§ Try it: This exercise asks for a copy of each line in the records below with the word "center" in it.
%%
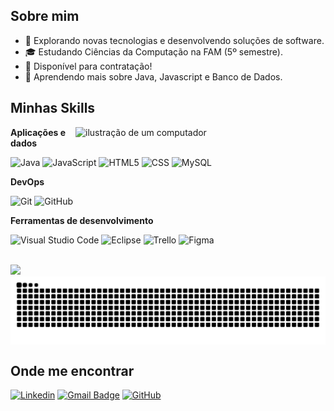 

## Sobre mim

- 🤔 Explorando novas tecnologias e desenvolvendo soluções de software.
- 🎓 Estudando Ciências da Computação na FAM (5º semestre).
- 💼 Disponível para contratação!
- 🌱 Aprendendo mais sobre Java, Javascript e Banco de Dados.

## Minhas Skills

<img src="https://raw.githubusercontent.com/MicaelliMedeiros/micaellimedeiros/master/image/computer-illustration.png" alt="ilustração de um computador" min-width="400px" max-width="400px" width="400px" align="right">


**Aplicações e dados**

![Java](https://img.shields.io/badge/-Java-333333?style=flat&logo=Java&logoColor=007396)
![JavaScript](https://img.shields.io/badge/-JavaScript-333333?style=flat&logo=javascript)
![HTML5](https://img.shields.io/badge/-HTML5-333333?style=flat&logo=HTML5)
![CSS](https://img.shields.io/badge/-CSS-333333?style=flat&logo=CSS3&logoColor=1572B6)
![MySQL](https://img.shields.io/badge/-MySQL-333333?style=flat&logo=mysql)


**DevOps**

![Git](https://img.shields.io/badge/-Git-333333?style=flat&logo=git)
![GitHub](https://img.shields.io/badge/-GitHub-333333?style=flat&logo=github)

**Ferramentas de desenvolvimento**

![Visual Studio Code](https://img.shields.io/badge/-Visual%20Studio%20Code-333333?style=flat&logo=visual-studio-code&logoColor=007ACC)
![Eclipse](https://img.shields.io/badge/-Eclipse-333333?style=flat&logo=eclipse-ide&logoColor=2C2255)
![Trello](https://img.shields.io/badge/-Trello-333333?style=flat&logo=trello&logoColor=007ACC)
![Figma](https://img.shields.io/badge/-Figma-333333?style=flat&logo=figma&logoColor=007ACC)

<br/>

<a href="https://github.com/Ramon-Amaral" title="Perfil do Ramon">
  <img height="180em" src="https://github-readme-stats.vercel.app/api?username=Ramon-Amaral&theme=dracula&show_icons=true" />
</a>

<picture align="center">
  <source media="(prefers-color-scheme: dark)" srcset="https://raw.githubusercontent.com/Ramon-Amaral/Ramon-Amaral/output/github-contribution-grid-snake-dark.svg">
  <source media="(prefers-color-scheme: light)" srcset="https://raw.githubusercontent.com/Ramon-Amaral/Ramon-Amaral/output/github-contribution-grid-snake-dark.svg">
  <img align="center" alt="github contribution grid snake animation" src="https://raw.githubusercontent.com/Ramon-Amaral/Ramon-Amaral/output/github-contribution-grid-snake.svg">
</picture>



## Onde me encontrar

[![Linkedin](https://img.shields.io/badge/-Linkedin-blue?style=flat-square&logo=Linkedin&logoColor=white&link=https://www.linkedin.com/in/ramonamaral/)](https://www.linkedin.com/in/ramonamaral/)
[![Gmail Badge](https://img.shields.io/badge/-contatoamaralramon@gmail.com-006bed?style=flat-square&logo=Gmail&logoColor=white&link=mailto:contatoamaralramon@gmail.com)](mailto:contatoamaralramon@gmail.com)
[![GitHub](https://img.shields.io/github/followers/iuricode?label=follow&style=social)](https://github.com/Ramon-Amaral)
%%
§ Solution to the problem:
<picture align="center">
  <img align="center" alt="github contribution grid snake animation" src="https://raw.githubusercontent.com/Ramon-Amaral/Ramon-Amaral/output/github-contribution-grid-snake.svg">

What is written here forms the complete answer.